Two-week-old C57BL/6 wild-type (WT), B6.TLR2−/−, B6.TLR4−/−, B6.TLR2−/−4−/−, and microbially reduced (antibiotic-treated) mice (MR) underwent 60 minutes of superior mesenteric artery occlusion (I) followed by 90 minutes of reperfusion (R). Small intestine was harvested for analysis of microscopic injury, apoptosis, and inflammatory gene expression using quantitative polymerase chain reaction.
After I/R, the median histologic injury scores of the B6.TLR4−/−, B6.TLR2−/−4−/−, and MR pups were higher than the WT or B6.TLR2−/− pups that corresponded with greater apoptosis based on terminal deoxynucleotidyl transferase-mediated dUTP-FITC nick-end labeling and activated caspase-3 immunostaining. B6.TLR4−/−, B6.TLR2−/−4−/−, and MR also had elevated tissue innate immunity-associated chemokine and cytokine expression.

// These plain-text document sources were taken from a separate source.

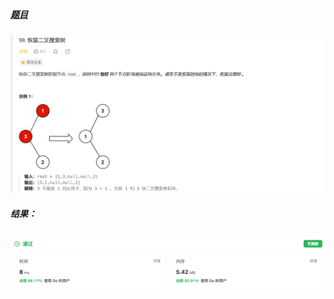##### [题目](https://leetcode.cn/problems/recover-binary-search-tree)
![pic](img.png)
##### 结果：
![pic](result.png)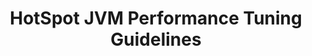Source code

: ---
title: "HotSpot JVM Performance Tuning Guidelines"
link: "https://ionutbalosin.com/2020/01/hotspot-jvm-performance-tuning-guidelines/"
---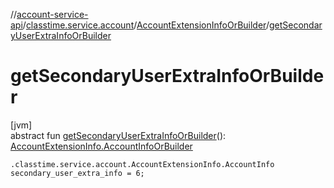 //[account-service-api](../../../index.md)/[classtime.service.account](../index.md)/[AccountExtensionInfoOrBuilder](index.md)/[getSecondaryUserExtraInfoOrBuilder](get-secondary-user-extra-info-or-builder.md)

# getSecondaryUserExtraInfoOrBuilder

[jvm]\
abstract fun [getSecondaryUserExtraInfoOrBuilder](get-secondary-user-extra-info-or-builder.md)(): [AccountExtensionInfo.AccountInfoOrBuilder](../-account-extension-info/-account-info-or-builder/index.md)

`.classtime.service.account.AccountExtensionInfo.AccountInfo secondary_user_extra_info = 6;`
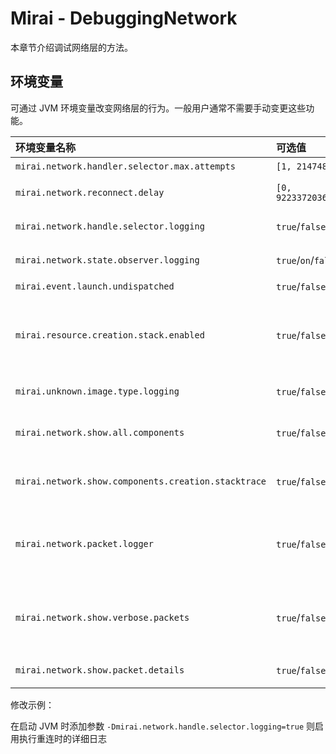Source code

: # Mirai - DebuggingNetwork

本章节介绍调试网络层的方法。

## 环境变量

可通过 JVM 环境变量改变网络层的行为。一般用户通常不需要手动变更这些功能。


| 环境变量名称                                          | 可选值                             | 解释                                                                                                                                                                             |
|:----------------------------------------------------|:---------------------------------|:--------------------------------------------------------------------------------------------------------------------------------------------------------------------------------|
| `mirai.network.handler.selector.max.attempts`       | `[1, 2147483647]`                | 最大重连尝试次数                                                                                                                                                                   |
| `mirai.network.reconnect.delay`                     | `[0, 9223372036854775807]`       | 两次重连尝试的间隔毫秒数                                                                                                                                                             |
| `mirai.network.handle.selector.logging`             | `true`/`false`                   | 启用执行重连时的详细日志                                                                                                                                                             |
| `mirai.network.state.observer.logging`              | `true`/`on`/`false`/`off`/`full` | 启用网络层状态变更的日志                                                                                                                                                             |
| `mirai.event.launch.undispatched`                   | `true`/`false`                   | 详见 [源码内注释](https://github.com/mamoe/mirai/blob/6eff4bdf40815598a2d987e08d89df6b97663967/mirai-core-api/src/commonMain/kotlin/internal/event/InternalEventListeners.kt#L141) |
| `mirai.resource.creation.stack.enabled`             | `true`/`false`                   | 启用 `ExternalResource` 创建时的 stacktrace 记录 (影响性能), 在资源泄露时展示                                                                                                           |
| `mirai.unknown.image.type.logging`                  | `true`/`false`                   | 启用遇到未知图片格式时的日志                                                                                                                                                          |
| `mirai.network.show.all.components`                 | `true`/`false`                   | 在网络层异常中附加当前所有组件 (components) 内容                                                                                                                                       |
| `mirai.network.show.components.creation.stacktrace` | `true`/`false`                   | 在网络层异常中附加当前组件容器创建时的 stacktrace                                                                                                                                       |
| `mirai.network.packet.logger`                       | `true`/`false`                   | 启用数据包日志 (将为展示所有接收的数据包的 id, sequenceId, extraData 以及内容 hex)                                                                                                        |
| `mirai.network.show.verbose.packets`                | `true`/`false`                   | 在日志记录数据包时包含冗长的数据包 (如 `MessageSvc.PbGetMsg`, `OnlinePush.ReqPush`, `StatSvc.SimpleGet`)                                                                               |
| `mirai.network.show.packet.details`                 | `true`/`false`                   | 在日志记录数据包时包含 mirai 解析结果                                                                                                                                                 |

修改示例：

在启动 JVM 时添加参数 `-Dmirai.network.handle.selector.logging=true` 则启用执行重连时的详细日志

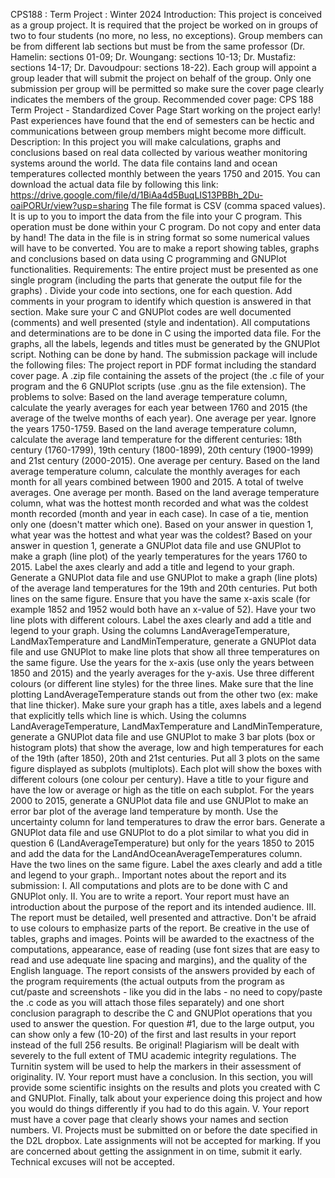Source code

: CPS188 : Term Project : Winter 2024
Introduction:
This project is conceived as a group project. It is required that the project be worked on in groups of two to four students (no more, no less, no exceptions). Group members can be from different lab sections but must be from the same professor (Dr. Hamelin: sections 01-09; Dr. Woungang: sections 10-13; Dr. Mustafiz: sections 14-17; Dr. Davoudpour: sections 18-22). Each group will appoint a group leader that will submit the project on behalf of the group. Only one submission per group will be permitted so make sure the cover page clearly indicates the members of the group. Recommended cover page: CPS 188 Term Project - Standardized Cover Page
Start working on the project early! Past experiences have found that the end of semesters can be hectic and communications between group members might become more difficult.
Description:
In this project you will make calculations, graphs and conclusions based on real data collected by various weather monitoring systems around the world.
The data file contains land and ocean temperatures collected monthly between the years 1750 and 2015.
You can download the actual data file by following this link:
https://drive.google.com/file/d/1BiAa4d5BuqLIS13PBBh_2Du-oaiPORUr/view?usp=sharing
The file format is CSV (comma spaced values). It is up to you to import the data from the file into your C program. This operation must be done within your  C program. Do not copy and enter data by hand! The data in the file is in string format so some numerical values will have to be converted.
You are to make a report showing tables, graphs and conclusions based on data using C programming and GNUPlot  functionalities.
Requirements: 
The entire project must be presented as one single program (including the parts that generate the output file for the graphs) . Divide your code into sections, one for each question. Add comments in your program to identify which question is answered in that section. Make sure your C and GNUPlot codes are well documented (comments) and well presented (style and indentation).
All computations and determinations are to be done in C using the imported data file. For the graphs, all the labels, legends and titles must be generated by the GNUPlot script. Nothing can be done by hand.
The submission package will include the following files:
The project report in PDF format including the standard cover page.
A .zip file containing the assets of the project (the .c file of your program and the 6 GNUPlot scripts (use .gnu as the file extension).
The problems to solve: 
Based on the land average temperature column, calculate the yearly averages for each year between 1760 and 2015 (the average of the twelve months of each year). One average per year. Ignore the years 1750-1759.
Based on the land average temperature column, calculate the average land temperature for the different centuries: 18th century (1760-1799), 19th century (1800-1899), 20th century (1900-1999) and 21st century (2000-2015). One average per century.
Based on the land average temperature column, calculate the monthly averages for each month for all years combined between 1900 and 2015. A total of twelve averages. One average per month.
Based on the land average temperature column, what was the hottest month recorded and what was the coldest month recorded (month and year in each case). In case of a tie, mention only one (doesn't matter which one). 
Based on your answer in question 1, what year was the hottest and what year was the coldest? 
Based on your answer in question 1, generate a GNUPlot data file and use GNUPlot to make a graph (line plot) of the yearly temperatures for the years 1760 to 2015. Label the axes clearly and add a title and legend to your graph. 
Generate a GNUPlot data file and use GNUPlot to make a graph (line plots) of the average land temperatures for the 19th and 20th centuries. Put both lines on the same figure. Ensure that you have the same x-axis scale (for example 1852 and 1952 would both have an x-value of 52).  Have your two line plots with different colours. Label the axes clearly and add a title and legend to your graph. 
Using the columns LandAverageTemperature, LandMaxTemperature and LandMinTemperature, generate a GNUPlot data file and use GNUPlot to make line plots that show all three temperatures on the same figure. Use the years for the x-axis (use only the years between 1850 and 2015) and the yearly averages for the y-axis. Use three different colours (or different line styles) for the three lines. Make sure that the line plotting LandAverageTemperature stands out from the other two (ex: make that line thicker). Make sure your graph has a title, axes labels and a legend that explicitly tells which line is which.
Using the columns LandAverageTemperature, LandMaxTemperature and LandMinTemperature, generate a GNUPlot data file and use GNUPlot to make 3 bar plots (box or histogram plots) that show the average, low and high temperatures for each of the 19th (after 1850), 20th and 21st centuries. Put all 3 plots on the same figure displayed as subplots (multiplots). Each plot will show the boxes with different colours (one colour per century). Have a title to your figure and have the low or average or high as the title on each subplot. 
 For the years 2000 to 2015, generate a GNUPlot data file and use GNUPlot to make an error bar plot of the average land temperature by month. Use the uncertainty column for land temperatures to draw the error bars. 
 Generate a GNUPlot data file and use GNUPlot to do a plot similar to what you did in question 6 (LandAverageTemperature) but only for the years 1850 to 2015 and add the data for the LandAndOceanAverageTemperatures column. Have the two lines on the same figure. Label the axes clearly and add a title and legend to your graph..
Important notes about the report and its submission:
I.  All computations and plots are to be done with C and GNUPlot only.
II. You are to write a report. Your report must have an introduction about the purpose of the report and its intended audience.
III. The report must be detailed, well presented and attractive. Don't be afraid to use colours to emphasize parts of the report. Be creative in the use of tables, graphs and images. Points will be awarded to the exactness of the computations, appearance, ease of reading (use font sizes that are easy to read and use adequate line spacing and margins), and the quality of the English language. 
The report consists of the answers provided by each of the program requirements (the actual outputs from the program as cut/paste and screenshots - like you did in the labs - no need to copy/paste the .c code as you will attach those files separately) and one short conclusion paragraph to describe the C and GNUPlot operations that you used to answer the question. For question #1, due to the large output, you can show only a few (10-20) of the first and last results in your report instead of the full 256 results.
Be original! Plagiarism will be dealt with severely to the full extent of TMU academic integrity regulations. The Turnitin system will be used to help the markers in their assessment of originality.
IV. Your report must have a conclusion. In this section, you will  provide some scientific insights on the results and plots you created with C and GNUPlot. Finally, talk about your experience doing this project and how you would do things differently if you had to do this again.
V. Your report must have a cover page that clearly shows your names and section numbers. 
VI. Projects must be submitted on or before the date specified in the D2L dropbox. Late assignments will not be accepted for marking. If you are concerned about getting the assignment in on time, submit it early. Technical excuses will not be accepted.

Neonatal mice deficient in TLR4, either alone or also deficient in TLR2, as well as those lacking a normal commensal intestinal microbiome are more susceptible to an I/R model of intestinal injury. These results may provide a mechanism for commensal bacterial-mediated protection, which may help to direct further studies to elucidate the mechanism of probiotic protection.